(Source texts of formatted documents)
========================================
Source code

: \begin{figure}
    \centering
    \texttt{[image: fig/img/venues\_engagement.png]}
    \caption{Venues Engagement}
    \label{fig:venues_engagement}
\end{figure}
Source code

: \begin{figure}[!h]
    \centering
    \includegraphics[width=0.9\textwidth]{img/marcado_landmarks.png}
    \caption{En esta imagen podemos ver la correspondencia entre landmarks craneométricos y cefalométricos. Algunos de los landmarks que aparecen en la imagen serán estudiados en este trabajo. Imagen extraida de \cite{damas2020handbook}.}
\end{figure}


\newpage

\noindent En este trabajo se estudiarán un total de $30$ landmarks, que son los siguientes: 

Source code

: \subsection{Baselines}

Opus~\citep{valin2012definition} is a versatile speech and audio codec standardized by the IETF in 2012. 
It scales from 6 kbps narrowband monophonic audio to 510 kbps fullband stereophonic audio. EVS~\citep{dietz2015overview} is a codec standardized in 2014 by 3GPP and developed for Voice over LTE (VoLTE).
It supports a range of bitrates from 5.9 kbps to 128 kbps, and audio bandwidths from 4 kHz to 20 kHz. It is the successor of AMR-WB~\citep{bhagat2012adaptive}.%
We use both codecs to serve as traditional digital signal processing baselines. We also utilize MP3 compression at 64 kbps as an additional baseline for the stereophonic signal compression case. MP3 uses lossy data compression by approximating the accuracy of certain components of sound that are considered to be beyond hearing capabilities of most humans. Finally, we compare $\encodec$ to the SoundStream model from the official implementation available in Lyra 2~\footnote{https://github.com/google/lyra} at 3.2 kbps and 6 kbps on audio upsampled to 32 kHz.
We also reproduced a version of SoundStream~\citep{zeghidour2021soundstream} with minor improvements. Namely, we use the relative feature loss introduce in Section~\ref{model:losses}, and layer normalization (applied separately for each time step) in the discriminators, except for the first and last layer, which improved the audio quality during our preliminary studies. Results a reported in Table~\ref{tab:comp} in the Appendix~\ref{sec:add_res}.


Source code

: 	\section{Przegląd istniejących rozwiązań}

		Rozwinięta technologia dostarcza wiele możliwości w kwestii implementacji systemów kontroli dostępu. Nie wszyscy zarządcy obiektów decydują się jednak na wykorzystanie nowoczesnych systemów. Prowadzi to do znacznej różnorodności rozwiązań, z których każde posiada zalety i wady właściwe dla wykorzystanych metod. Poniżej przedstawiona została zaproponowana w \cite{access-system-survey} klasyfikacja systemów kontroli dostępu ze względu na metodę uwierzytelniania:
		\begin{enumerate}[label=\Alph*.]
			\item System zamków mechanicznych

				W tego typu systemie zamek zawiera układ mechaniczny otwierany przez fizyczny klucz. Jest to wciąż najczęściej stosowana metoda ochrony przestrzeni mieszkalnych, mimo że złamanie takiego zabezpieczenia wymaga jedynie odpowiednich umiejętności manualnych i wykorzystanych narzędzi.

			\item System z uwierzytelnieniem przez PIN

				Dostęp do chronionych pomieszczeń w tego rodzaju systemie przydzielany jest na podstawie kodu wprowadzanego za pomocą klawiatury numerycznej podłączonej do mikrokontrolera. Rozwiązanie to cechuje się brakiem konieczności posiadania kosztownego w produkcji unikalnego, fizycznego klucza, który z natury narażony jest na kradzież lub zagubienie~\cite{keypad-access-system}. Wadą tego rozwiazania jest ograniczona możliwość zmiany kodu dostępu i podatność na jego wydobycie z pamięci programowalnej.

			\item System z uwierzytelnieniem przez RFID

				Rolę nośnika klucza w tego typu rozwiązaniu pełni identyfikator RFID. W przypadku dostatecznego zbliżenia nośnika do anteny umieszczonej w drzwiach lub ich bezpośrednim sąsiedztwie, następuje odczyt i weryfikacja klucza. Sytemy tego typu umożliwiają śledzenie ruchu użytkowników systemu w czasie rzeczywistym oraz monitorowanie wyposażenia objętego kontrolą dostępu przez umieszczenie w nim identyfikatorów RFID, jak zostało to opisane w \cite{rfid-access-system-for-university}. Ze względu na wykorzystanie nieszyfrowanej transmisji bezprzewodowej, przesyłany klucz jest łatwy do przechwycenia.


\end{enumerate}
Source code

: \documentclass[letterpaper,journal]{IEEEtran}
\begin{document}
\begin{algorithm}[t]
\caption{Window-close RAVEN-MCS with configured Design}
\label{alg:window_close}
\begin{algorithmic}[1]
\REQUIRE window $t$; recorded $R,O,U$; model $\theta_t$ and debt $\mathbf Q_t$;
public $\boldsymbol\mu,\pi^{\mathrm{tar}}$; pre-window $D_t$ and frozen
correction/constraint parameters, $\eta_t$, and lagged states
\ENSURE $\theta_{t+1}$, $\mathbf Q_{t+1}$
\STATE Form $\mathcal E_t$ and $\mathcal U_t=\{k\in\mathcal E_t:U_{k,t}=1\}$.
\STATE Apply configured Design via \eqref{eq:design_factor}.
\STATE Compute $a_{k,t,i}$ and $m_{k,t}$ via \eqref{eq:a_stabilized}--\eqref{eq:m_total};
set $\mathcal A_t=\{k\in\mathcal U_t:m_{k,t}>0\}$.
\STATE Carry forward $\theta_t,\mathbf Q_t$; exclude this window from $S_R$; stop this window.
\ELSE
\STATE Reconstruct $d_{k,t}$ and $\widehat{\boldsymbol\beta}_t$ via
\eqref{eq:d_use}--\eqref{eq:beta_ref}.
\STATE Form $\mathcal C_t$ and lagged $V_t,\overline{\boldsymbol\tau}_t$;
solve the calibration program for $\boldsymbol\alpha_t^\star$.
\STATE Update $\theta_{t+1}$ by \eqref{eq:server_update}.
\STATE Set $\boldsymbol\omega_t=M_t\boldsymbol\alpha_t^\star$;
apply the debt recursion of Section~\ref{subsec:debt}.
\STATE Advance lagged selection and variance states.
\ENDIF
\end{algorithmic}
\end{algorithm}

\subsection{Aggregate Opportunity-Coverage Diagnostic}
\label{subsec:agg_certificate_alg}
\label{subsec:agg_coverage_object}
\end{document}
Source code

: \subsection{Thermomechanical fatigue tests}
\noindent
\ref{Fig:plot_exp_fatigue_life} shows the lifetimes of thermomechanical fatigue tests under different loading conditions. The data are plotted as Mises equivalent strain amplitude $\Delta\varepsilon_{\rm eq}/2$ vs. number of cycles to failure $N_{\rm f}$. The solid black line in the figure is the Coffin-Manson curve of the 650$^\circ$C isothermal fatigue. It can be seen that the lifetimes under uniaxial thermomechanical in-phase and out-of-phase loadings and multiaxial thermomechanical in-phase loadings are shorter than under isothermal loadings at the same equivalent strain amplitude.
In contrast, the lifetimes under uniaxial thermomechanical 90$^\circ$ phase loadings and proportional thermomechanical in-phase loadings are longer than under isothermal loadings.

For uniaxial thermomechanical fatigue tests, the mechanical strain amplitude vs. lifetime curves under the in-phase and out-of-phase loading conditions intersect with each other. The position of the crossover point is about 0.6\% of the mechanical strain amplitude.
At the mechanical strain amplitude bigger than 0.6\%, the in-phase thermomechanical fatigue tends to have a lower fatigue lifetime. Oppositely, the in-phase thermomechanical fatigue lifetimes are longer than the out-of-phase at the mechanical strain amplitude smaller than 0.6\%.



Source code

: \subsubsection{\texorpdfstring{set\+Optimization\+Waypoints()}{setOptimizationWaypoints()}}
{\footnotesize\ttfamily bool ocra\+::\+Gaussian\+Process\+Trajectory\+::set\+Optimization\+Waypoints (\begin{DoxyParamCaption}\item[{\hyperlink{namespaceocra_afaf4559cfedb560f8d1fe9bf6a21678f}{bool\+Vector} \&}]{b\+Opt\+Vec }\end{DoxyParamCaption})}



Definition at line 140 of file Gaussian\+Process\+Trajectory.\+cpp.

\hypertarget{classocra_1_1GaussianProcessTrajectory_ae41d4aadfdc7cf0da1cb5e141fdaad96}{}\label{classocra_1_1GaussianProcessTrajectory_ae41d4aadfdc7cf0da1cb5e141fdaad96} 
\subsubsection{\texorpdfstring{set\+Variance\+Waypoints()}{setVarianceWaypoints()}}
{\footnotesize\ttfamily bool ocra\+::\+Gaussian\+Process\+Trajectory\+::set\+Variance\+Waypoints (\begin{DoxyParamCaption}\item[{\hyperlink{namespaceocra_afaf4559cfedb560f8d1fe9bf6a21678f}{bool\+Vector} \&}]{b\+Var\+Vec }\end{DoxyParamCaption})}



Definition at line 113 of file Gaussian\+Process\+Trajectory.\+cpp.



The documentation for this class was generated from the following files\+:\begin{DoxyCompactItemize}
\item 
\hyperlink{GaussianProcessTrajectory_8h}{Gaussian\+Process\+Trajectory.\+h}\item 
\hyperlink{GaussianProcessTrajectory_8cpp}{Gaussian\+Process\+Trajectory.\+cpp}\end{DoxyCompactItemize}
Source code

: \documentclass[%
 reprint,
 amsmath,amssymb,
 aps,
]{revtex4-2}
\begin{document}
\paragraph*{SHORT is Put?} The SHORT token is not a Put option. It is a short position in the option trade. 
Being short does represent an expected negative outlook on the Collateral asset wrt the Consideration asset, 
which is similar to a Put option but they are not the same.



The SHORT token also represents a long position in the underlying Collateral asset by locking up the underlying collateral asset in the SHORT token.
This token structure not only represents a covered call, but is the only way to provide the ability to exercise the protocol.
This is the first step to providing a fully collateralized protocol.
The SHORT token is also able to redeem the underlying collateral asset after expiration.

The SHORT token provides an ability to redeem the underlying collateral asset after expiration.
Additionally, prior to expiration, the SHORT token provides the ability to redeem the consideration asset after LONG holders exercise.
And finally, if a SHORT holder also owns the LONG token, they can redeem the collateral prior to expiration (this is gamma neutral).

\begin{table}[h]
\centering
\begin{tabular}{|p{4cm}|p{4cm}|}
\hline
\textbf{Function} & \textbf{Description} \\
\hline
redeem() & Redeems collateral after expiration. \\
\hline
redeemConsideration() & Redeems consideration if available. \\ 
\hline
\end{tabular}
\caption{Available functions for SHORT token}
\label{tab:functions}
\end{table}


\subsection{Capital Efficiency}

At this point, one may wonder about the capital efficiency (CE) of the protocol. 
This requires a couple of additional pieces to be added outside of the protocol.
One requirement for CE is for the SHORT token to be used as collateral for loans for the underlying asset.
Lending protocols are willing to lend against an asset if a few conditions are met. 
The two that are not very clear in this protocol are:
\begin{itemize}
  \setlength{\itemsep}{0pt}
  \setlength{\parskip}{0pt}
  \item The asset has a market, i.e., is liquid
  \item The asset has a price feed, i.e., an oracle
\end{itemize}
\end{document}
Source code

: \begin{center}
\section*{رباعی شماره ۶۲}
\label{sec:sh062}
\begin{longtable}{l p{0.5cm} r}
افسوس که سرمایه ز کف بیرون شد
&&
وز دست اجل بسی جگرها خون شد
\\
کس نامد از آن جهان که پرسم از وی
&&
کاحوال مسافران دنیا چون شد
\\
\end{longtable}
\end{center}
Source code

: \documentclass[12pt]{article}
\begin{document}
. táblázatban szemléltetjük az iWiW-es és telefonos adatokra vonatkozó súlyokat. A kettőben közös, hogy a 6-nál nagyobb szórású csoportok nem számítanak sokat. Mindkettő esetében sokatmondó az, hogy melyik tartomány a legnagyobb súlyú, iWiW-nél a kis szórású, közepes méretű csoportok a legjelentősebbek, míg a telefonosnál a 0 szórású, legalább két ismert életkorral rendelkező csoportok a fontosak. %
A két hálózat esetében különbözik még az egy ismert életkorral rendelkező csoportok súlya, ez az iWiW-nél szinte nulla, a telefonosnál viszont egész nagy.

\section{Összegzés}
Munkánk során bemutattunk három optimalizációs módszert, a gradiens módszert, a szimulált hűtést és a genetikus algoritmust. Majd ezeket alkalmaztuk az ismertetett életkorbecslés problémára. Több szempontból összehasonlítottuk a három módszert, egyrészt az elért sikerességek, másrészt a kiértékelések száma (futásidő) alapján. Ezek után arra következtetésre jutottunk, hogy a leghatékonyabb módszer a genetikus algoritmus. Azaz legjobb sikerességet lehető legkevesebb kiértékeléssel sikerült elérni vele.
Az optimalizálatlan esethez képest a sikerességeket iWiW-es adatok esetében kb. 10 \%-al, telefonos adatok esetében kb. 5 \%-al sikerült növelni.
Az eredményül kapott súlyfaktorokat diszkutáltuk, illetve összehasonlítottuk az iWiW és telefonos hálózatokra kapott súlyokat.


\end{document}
========================================
WHAT YOU ARE ASKED TO DO —
Beginning with the very first line of the records above, please retype each line through the one that has "It supports a", and add nothing.

EXERCISE SOLUTION —
Source code

: \begin{figure}
    \centering
    \texttt{[image: fig/img/venues\_engagement.png]}
    \caption{Venues Engagement}
    \label{fig:venues_engagement}
\end{figure}
Source code

: \begin{figure}[!h]
    \centering
    \includegraphics[width=0.9\textwidth]{img/marcado_landmarks.png}
    \caption{En esta imagen podemos ver la correspondencia entre landmarks craneométricos y cefalométricos. Algunos de los landmarks que aparecen en la imagen serán estudiados en este trabajo. Imagen extraida de \cite{damas2020handbook}.}
\end{figure}


\newpage

\noindent En este trabajo se estudiarán un total de $30$ landmarks, que son los siguientes: 

Source code

: \subsection{Baselines}

Opus~\citep{valin2012definition} is a versatile speech and audio codec standardized by the IETF in 2012. 
It scales from 6 kbps narrowband monophonic audio to 510 kbps fullband stereophonic audio. EVS~\citep{dietz2015overview} is a codec standardized in 2014 by 3GPP and developed for Voice over LTE (VoLTE).
It supports a range of bitrates from 5.9 kbps to 128 kbps, and audio bandwidths from 4 kHz to 20 kHz. It is the successor of AMR-WB~\citep{bhagat2012adaptive}.%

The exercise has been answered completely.